If you've made the switch before are there any recommendations you could make? :) I don't want to screw anything up.
Thanks for any advice on switching you might have.
mdwatts
07-05-2003, 02:41 PM
Originally posted by ColeSlaw
If you've made the switch before are there any recommendations you could make? :) I don't want to screw anything up.
Thanks for any advice on switching you might have.
If you are completely switching from Redhat to Gentoo, then start the Gentoo install, format the existing partitions and install.
Follow the Gentoo instructions ...
mdwatts
07-05-2003, 02:43 PM
Originally posted by mart_man00
why do not share the boot partition?
gentoo needs some special kernel options(the only one that comes to mind if devfs), so why woulnt you want to have the kernel in one /boot drive? are there any specialized file in there(besdies from the kernel and the .maps)?
You need to have a bootloader installed in the Gentoo partition or else it will not boot.
Just add those required options to the Redhat bootloader config as you would for Gentoo's.
And one distro may overwrite the others kernel image or System.map if they are named the same.
ColeSlaw
07-05-2003, 02:43 PM
Originally posted by mdwatts
If you are completely switching from Redhat to Gentoo, then start the Gentoo install, format the existing partitions and install.
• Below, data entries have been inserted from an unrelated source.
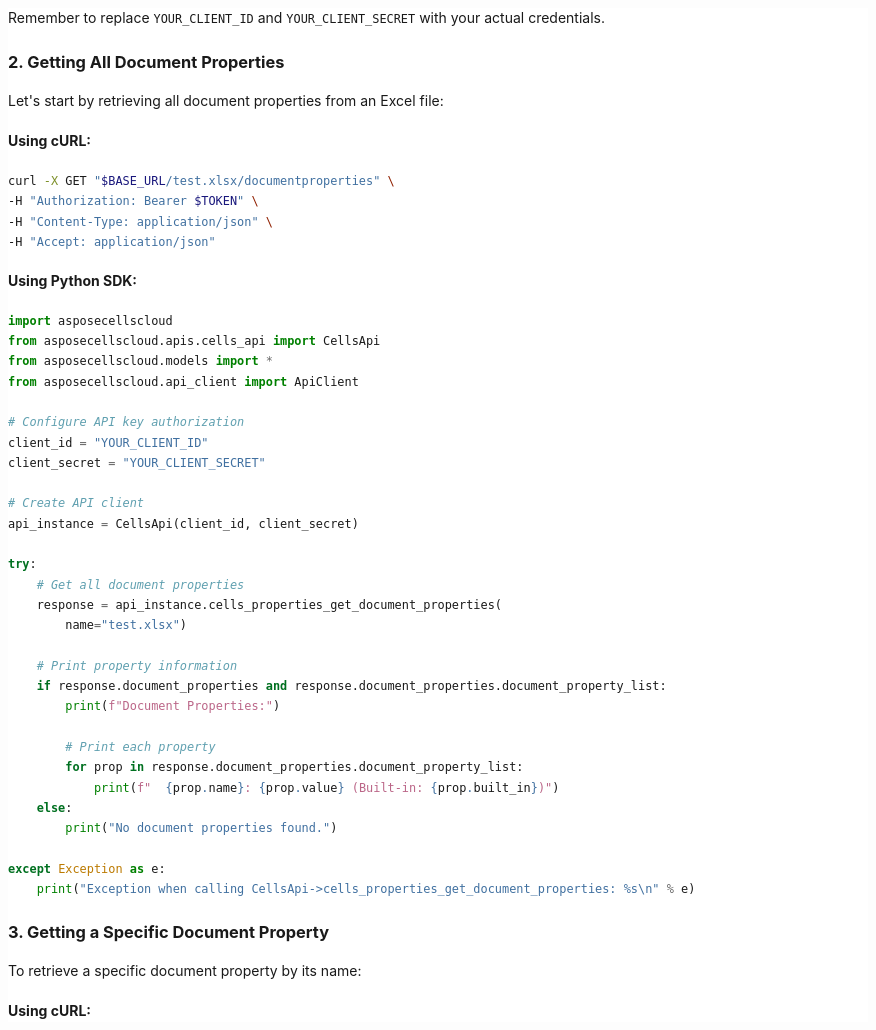 Remember to replace `YOUR_CLIENT_ID` and `YOUR_CLIENT_SECRET` with your actual credentials.

### 2. Getting All Document Properties

Let's start by retrieving all document properties from an Excel file:

#### Using cURL:

```bash
curl -X GET "$BASE_URL/test.xlsx/documentproperties" \
-H "Authorization: Bearer $TOKEN" \
-H "Content-Type: application/json" \
-H "Accept: application/json"
```

#### Using Python SDK:

```python
import asposecellscloud
from asposecellscloud.apis.cells_api import CellsApi
from asposecellscloud.models import *
from asposecellscloud.api_client import ApiClient

# Configure API key authorization
client_id = "YOUR_CLIENT_ID"
client_secret = "YOUR_CLIENT_SECRET"

# Create API client
api_instance = CellsApi(client_id, client_secret)

try:
    # Get all document properties
    response = api_instance.cells_properties_get_document_properties(
        name="test.xlsx")
    
    # Print property information
    if response.document_properties and response.document_properties.document_property_list:
        print(f"Document Properties:")
        
        # Print each property
        for prop in response.document_properties.document_property_list:
            print(f"  {prop.name}: {prop.value} (Built-in: {prop.built_in})")
    else:
        print("No document properties found.")
        
except Exception as e:
    print("Exception when calling CellsApi->cells_properties_get_document_properties: %s\n" % e)
```

### 3. Getting a Specific Document Property

To retrieve a specific document property by its name:

#### Using cURL:
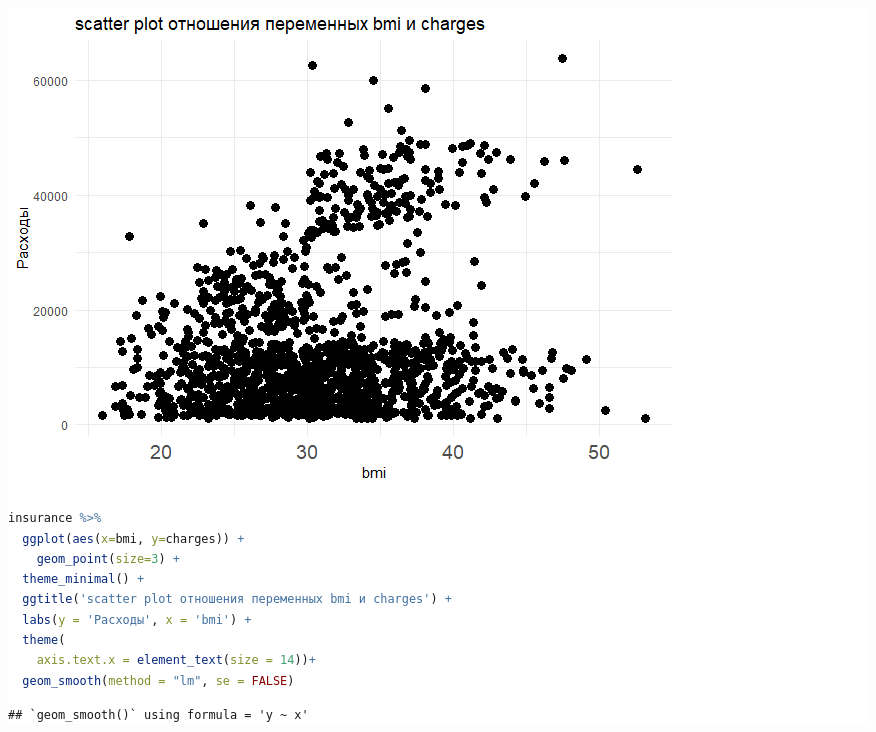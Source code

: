 ![](HW1_files/figure-gfm/unnamed-chunk-10-1.png)

``` r
insurance %>% 
  ggplot(aes(x=bmi, y=charges)) + 
    geom_point(size=3) +
  theme_minimal() +
  ggtitle('scatter plot отношения переменных bmi и charges') +
  labs(y = 'Расходы', x = 'bmi') +
  theme(
    axis.text.x = element_text(size = 14))+
  geom_smooth(method = "lm", se = FALSE)
```

    ## `geom_smooth()` using formula = 'y ~ x'
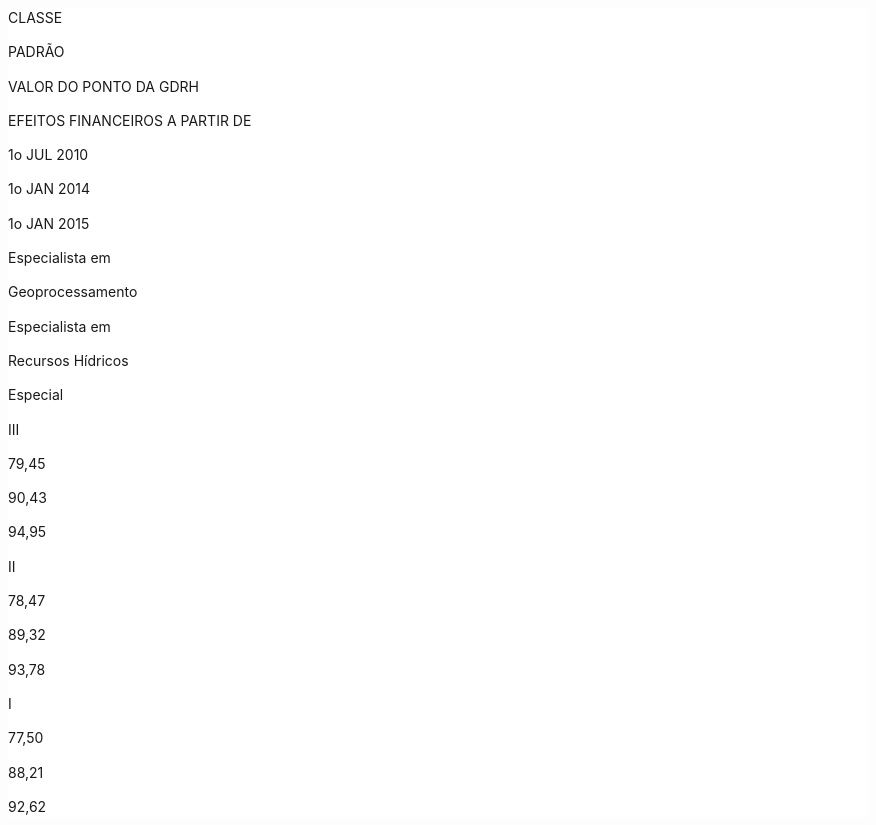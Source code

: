 



CLASSE





PADRÃO



VALOR DO PONTO DA GDRH


EFEITOS FINANCEIROS A PARTIR DE


1o JUL 2010

1o JAN 2014

1o JAN 2015






Especialista em

Geoprocessamento



Especialista em

Recursos Hídricos





Especial

III

79,45

90,43

94,95


II

78,47

89,32

93,78


I

77,50

88,21

92,62
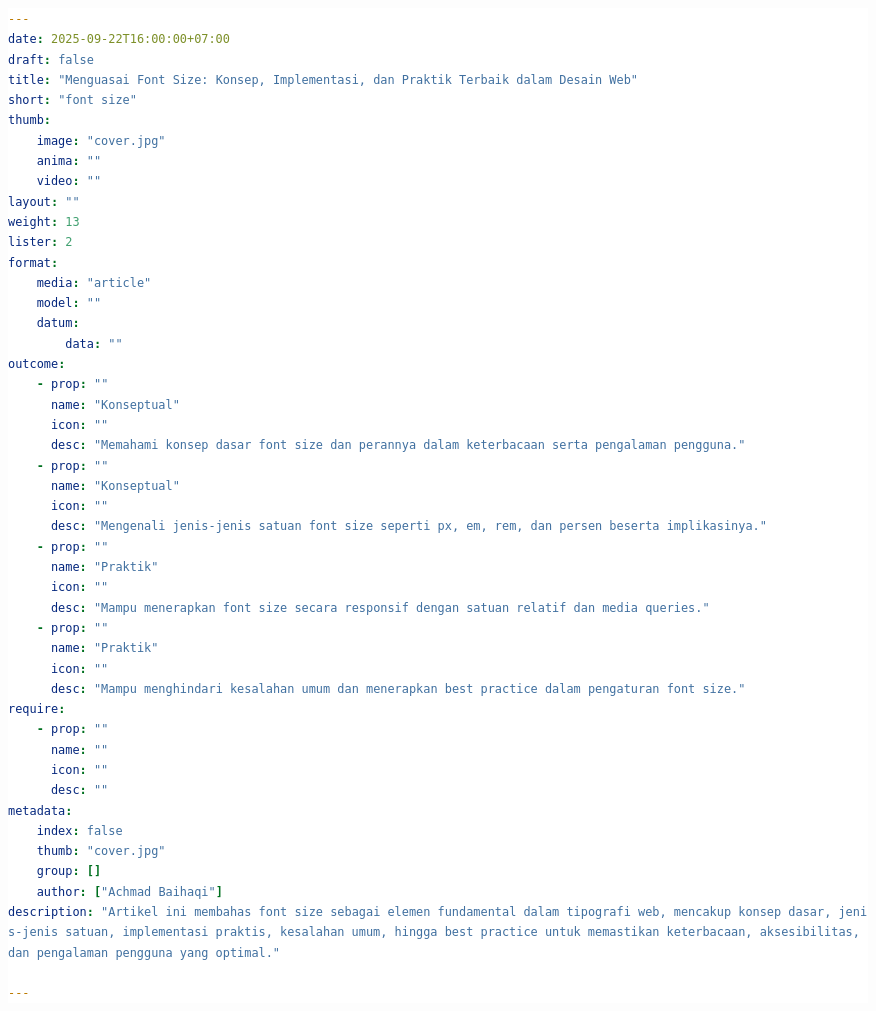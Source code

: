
 ```yaml
---
date: 2025-09-22T16:00:00+07:00
draft: false
title: "Menguasai Font Size: Konsep, Implementasi, dan Praktik Terbaik dalam Desain Web"
short: "font size"
thumb:
    image: "cover.jpg"
    anima: ""
    video: ""
layout: ""
weight: 13
lister: 2
format:
    media: "article"
    model: ""
    datum:
        data: ""
outcome:
    - prop: ""
      name: "Konseptual"
      icon: ""
      desc: "Memahami konsep dasar font size dan perannya dalam keterbacaan serta pengalaman pengguna."
    - prop: ""
      name: "Konseptual"
      icon: ""
      desc: "Mengenali jenis-jenis satuan font size seperti px, em, rem, dan persen beserta implikasinya."
    - prop: ""
      name: "Praktik"
      icon: ""
      desc: "Mampu menerapkan font size secara responsif dengan satuan relatif dan media queries."
    - prop: ""
      name: "Praktik"
      icon: ""
      desc: "Mampu menghindari kesalahan umum dan menerapkan best practice dalam pengaturan font size."
require:
    - prop: ""
      name: ""
      icon: ""
      desc: ""
metadata:
    index: false
    thumb: "cover.jpg"
    group: []
    author: ["Achmad Baihaqi"]
description: "Artikel ini membahas font size sebagai elemen fundamental dalam tipografi web, mencakup konsep dasar, jenis-jenis satuan, implementasi praktis, kesalahan umum, hingga best practice untuk memastikan keterbacaan, aksesibilitas, dan pengalaman pengguna yang optimal."

---
```
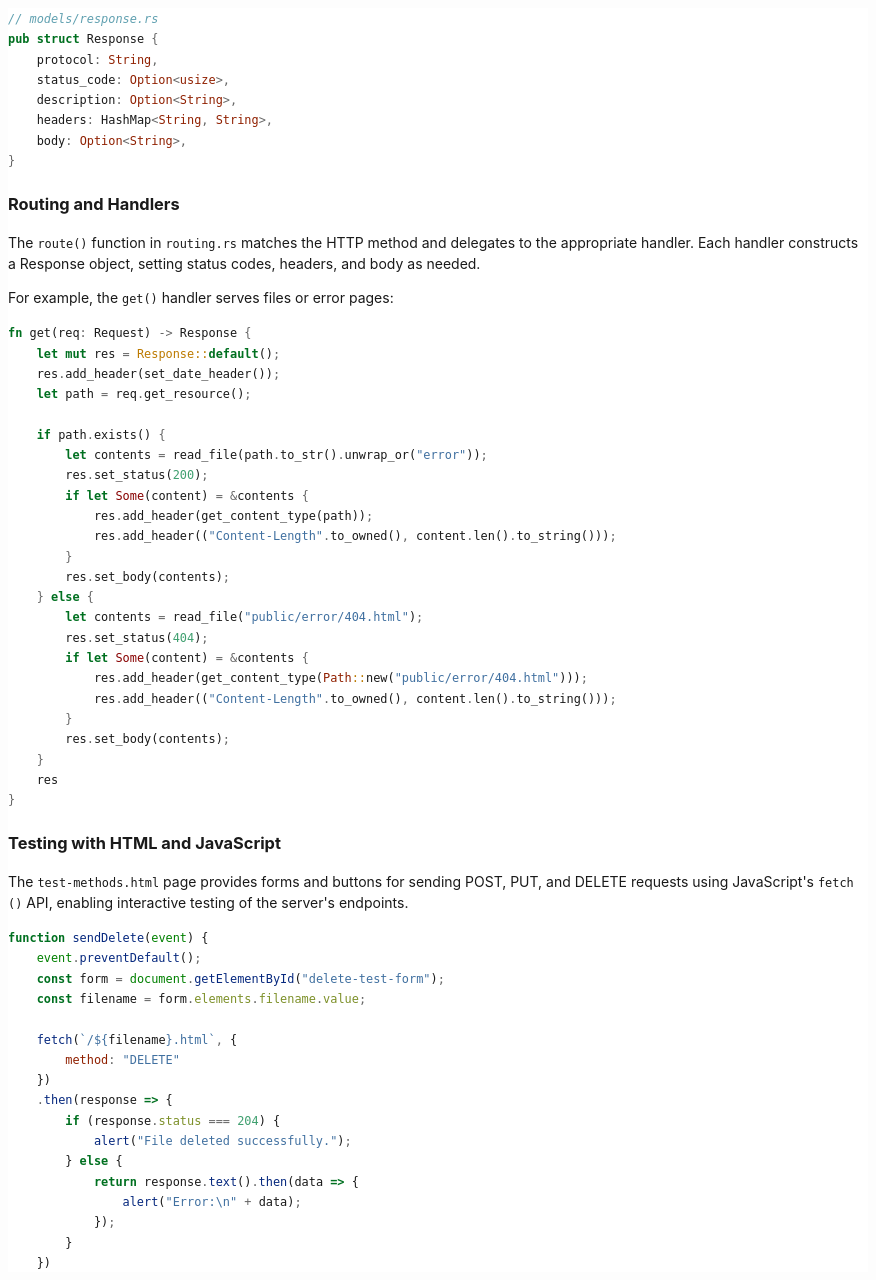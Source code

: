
 ```rs
// models/response.rs
pub struct Response {
    protocol: String,
    status_code: Option<usize>,
    description: Option<String>,
    headers: HashMap<String, String>,
    body: Option<String>,
}
```

### **Routing and Handlers**
The `route()` function in `routing.rs` matches the HTTP method and delegates to the appropriate handler. Each handler constructs a Response object, setting status codes, headers, and body as needed.

For example, the `get()` handler serves files or error pages:
```rs
fn get(req: Request) -> Response {
    let mut res = Response::default();
    res.add_header(set_date_header());
    let path = req.get_resource();

    if path.exists() {
        let contents = read_file(path.to_str().unwrap_or("error"));
        res.set_status(200);
        if let Some(content) = &contents {
            res.add_header(get_content_type(path));
            res.add_header(("Content-Length".to_owned(), content.len().to_string()));
        }
        res.set_body(contents);
    } else {
        let contents = read_file("public/error/404.html");
        res.set_status(404);
        if let Some(content) = &contents {
            res.add_header(get_content_type(Path::new("public/error/404.html")));
            res.add_header(("Content-Length".to_owned(), content.len().to_string()));
        }
        res.set_body(contents);
    }
    res
}
```

### **Testing with HTML and JavaScript**
The `test-methods.html` page provides forms and buttons for sending POST, PUT, and DELETE requests using JavaScript&apos;s `fetch()` API, enabling interactive testing of the server&apos;s endpoints.

```js
function sendDelete(event) {
    event.preventDefault();
    const form = document.getElementById("delete-test-form");
    const filename = form.elements.filename.value;

    fetch(`/${filename}.html`, {
        method: "DELETE"
    })
    .then(response => {
        if (response.status === 204) {
            alert("File deleted successfully.");
        } else {
            return response.text().then(data => {
                alert("Error:\n" + data);
            });
        }
    })
```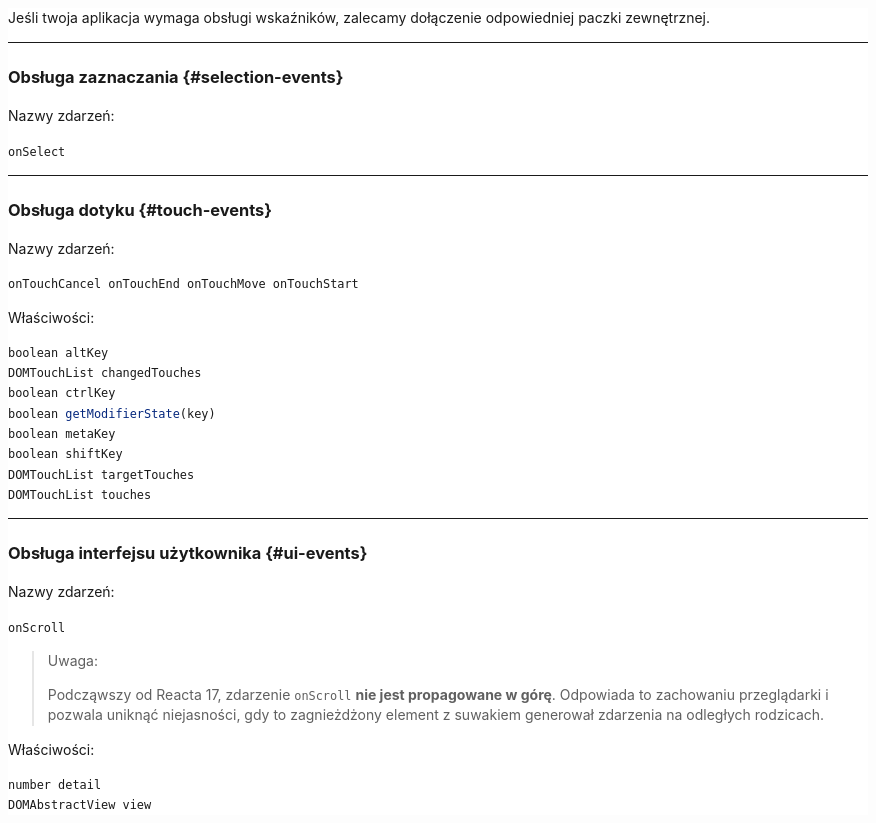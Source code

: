 Jeśli twoja aplikacja wymaga obsługi wskaźników, zalecamy dołączenie odpowiedniej paczki zewnętrznej.

* * *

### Obsługa zaznaczania {#selection-events}

Nazwy zdarzeń:

```
onSelect
```

* * *

### Obsługa dotyku {#touch-events}

Nazwy zdarzeń:

```
onTouchCancel onTouchEnd onTouchMove onTouchStart
```

Właściwości:

```javascript
boolean altKey
DOMTouchList changedTouches
boolean ctrlKey
boolean getModifierState(key)
boolean metaKey
boolean shiftKey
DOMTouchList targetTouches
DOMTouchList touches
```

* * *

### Obsługa interfejsu użytkownika {#ui-events}

Nazwy zdarzeń:

```
onScroll
```

> Uwaga:
>
>Podcząwszy od Reacta 17, zdarzenie `onScroll` **nie jest propagowane w górę**. Odpowiada to zachowaniu przeglądarki i pozwala uniknąć niejasności, gdy to zagnieżdżony element z suwakiem generował zdarzenia na odległych rodzicach.

Właściwości:

```javascript
number detail
DOMAbstractView view
```

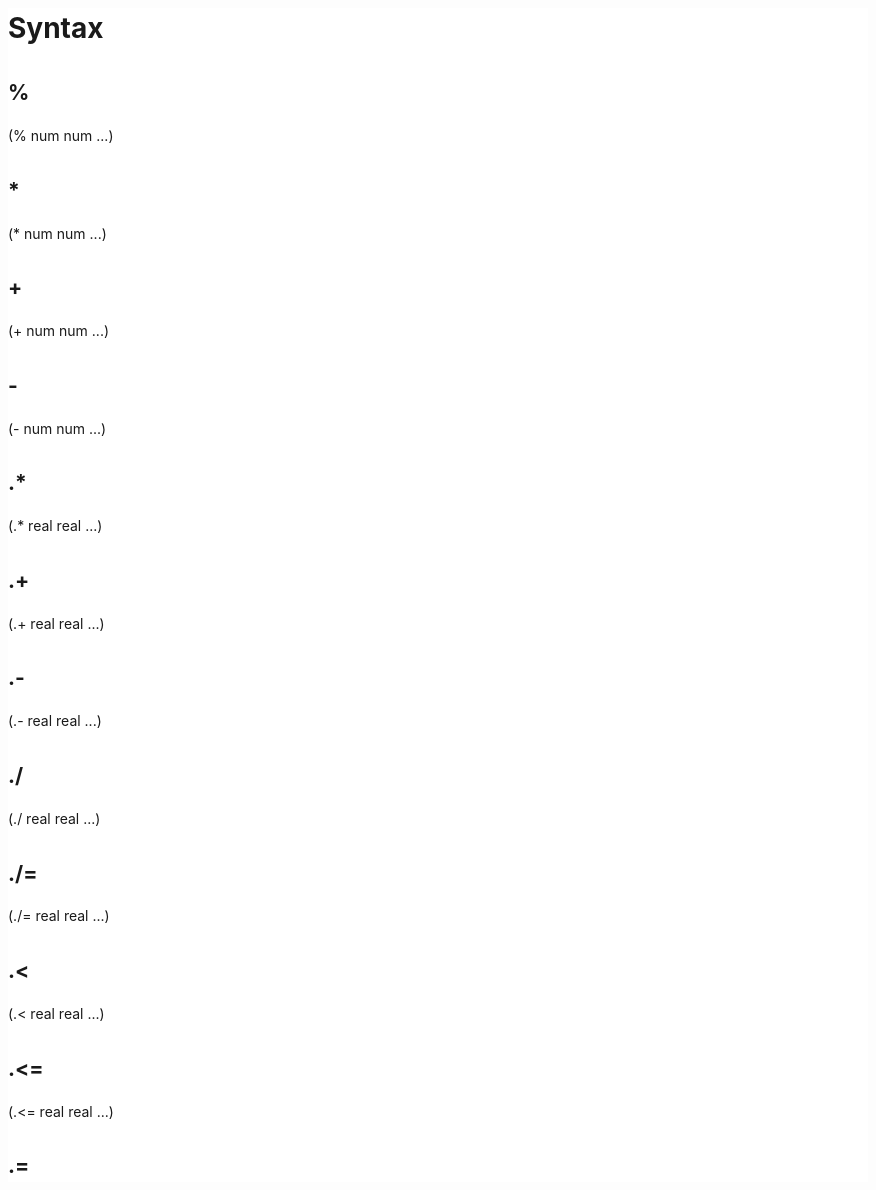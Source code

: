 # Syntax

## %

(% num num ...)

## *

(* num num ...)

## +

(+ num num ...)

## -

(- num num ...)

## .*

(.* real real ...)

## .+

(.+ real real ...)

## .-

(.- real real ...)

## ./

(./ real real ...)

## ./=

(./= real real ...)

## .<

(.< real real ...)

## .<=

(.<= real real ...)

## .=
Follow the Gentoo instructions ...
:eek: Here goes nothing, I'm going to format and begin the install ASAP. (I just have to backup first) If you don't hear from me in 2-3 days, I'm probably still compiling ;)
Thanks fellas!
arachnyd
07-05-2003, 02:44 PM
dont install gentoo unless you have at least 2 or 3 days to devote to it. You need to compile the entire system from scratch. Even using a stage3 tarball you have to emerge all your apps.
its worth it once you get everything working, it just takes forever.
mdwatts
07-05-2003, 02:44 PM
Originally posted by ColeSlaw
:eek: Here goes nothing, I'm going to format and begin the install ASAP. (I just have to backup first) If you don't hear from me in 2-3 days, I'm probably still compiling ;)
Thanks fellas!
See you in a couple of months. Have a nice summer.
:p
Don't forget to backup anything you need to keep from Redhat.
mart_man00
07-05-2003, 02:46 PM
there not kidding when they say it will take awhile to install.
i have a p4 3.06ghz (with hyperthreading), 1gb of ram and 300kb-ish connection to a mirror, it took me about 5 hours for the base system. no x, no desktops.
kde took almost a complete day.
if you follow the guide your good. with the options you have to choose from they normally make a recommendation, just go with them.
the kernel is the only thing you can screw up on. if you do, just boot the live cd, mount /boot and chroot backup. so you shouldnt have to start over.
i still miss bluecurve alittle...
mdwatts(or anyone), can you answer my boot question?
<edit>
thread moved fast, didnt see it. i still like the idea of sharing it.....
mdwatts
07-05-2003, 03:02 PM
Last time I installed Gentoo (stage1) with X/KDE, it took something like 12-18 hours.
Dual AMD 1800 MP's
1 gb ECC/Registered
:D
mdwatts
07-05-2003, 03:04 PM
Originally posted by mart_man00
mdwatts(or anyone), can you answer my boot question?
Which boot question? The one in this thread? I already did I believe.